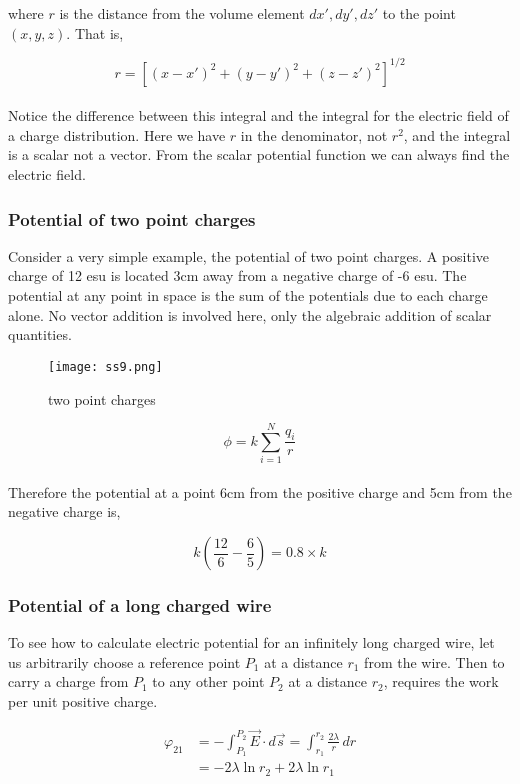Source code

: \documentclass[svgnames]{article}
\begin{document}
 where $r$ is the distance from the volume element $dx', dy', dz'$ to the point $(x, y, z)$. That is, 
 
 \[ r = [(x-x')^2 + (y-y')^2 + (z-z')^2 ]^{1/2} \] \\
 
 Notice the difference between this integral and the integral for the electric
 field of a charge distribution. Here we have $r$ in the denominator, not
 $r^2$, and the integral is a scalar not a vector. From the scalar potential
 function we can always find the electric field.
 
 \subsubsection{Potential of two point charges} 
 
 Consider a very simple example, the potential of two point charges. A positive
 charge of 12 esu is located 3cm away from a negative charge of -6 esu. The
 potential at any point in space is the sum of the potentials due to each
 charge alone. No vector addition is involved here, only the algebraic addition
 of scalar quantities.

\begin{figure}
  \centering
  \texttt{[image: ss9.png]}
  \caption{two point charges}
\end{figure}

\[ \phi = k\sum_{i=1}^N \frac{q_i}{r} \] \\

Therefore the potential at a point 6cm from the positive charge and 5cm from the negative charge is, 

\[
k (\frac{12}{6} - \frac{6}{5}) = 0.8 \times k
\]

\subsubsection{Potential of a long charged wire} 

To see how to calculate electric potential for an infinitely long charged wire,
let us arbitrarily choose a reference point $P_1$ at a distance $r_1$ from the
wire. Then to carry a charge from $P_1$ to any other point $P_2$ at a distance
$r_2$, requires the work per unit positive charge.

\begin{align*} 
\varphi_{21} &= -\int_{P_1}^{P_2} \vec{E} \cdot d\vec{s} = \int_{r_1}^{r_2} \frac{2\lambda}{r} \, dr \\
&= -2 \lambda \ln r_2 + 2\lambda \ln r_1 
\end{align*} \\
\end{document}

★ ★ ★ ★ ★

▶ **TASK STATEMENT**
Return each line of the material above in which the string "begin" appears.

▶ **ANSWER TO THIS PROBLEM**
\begin{document}
\begin{figure}
\begin{align*} 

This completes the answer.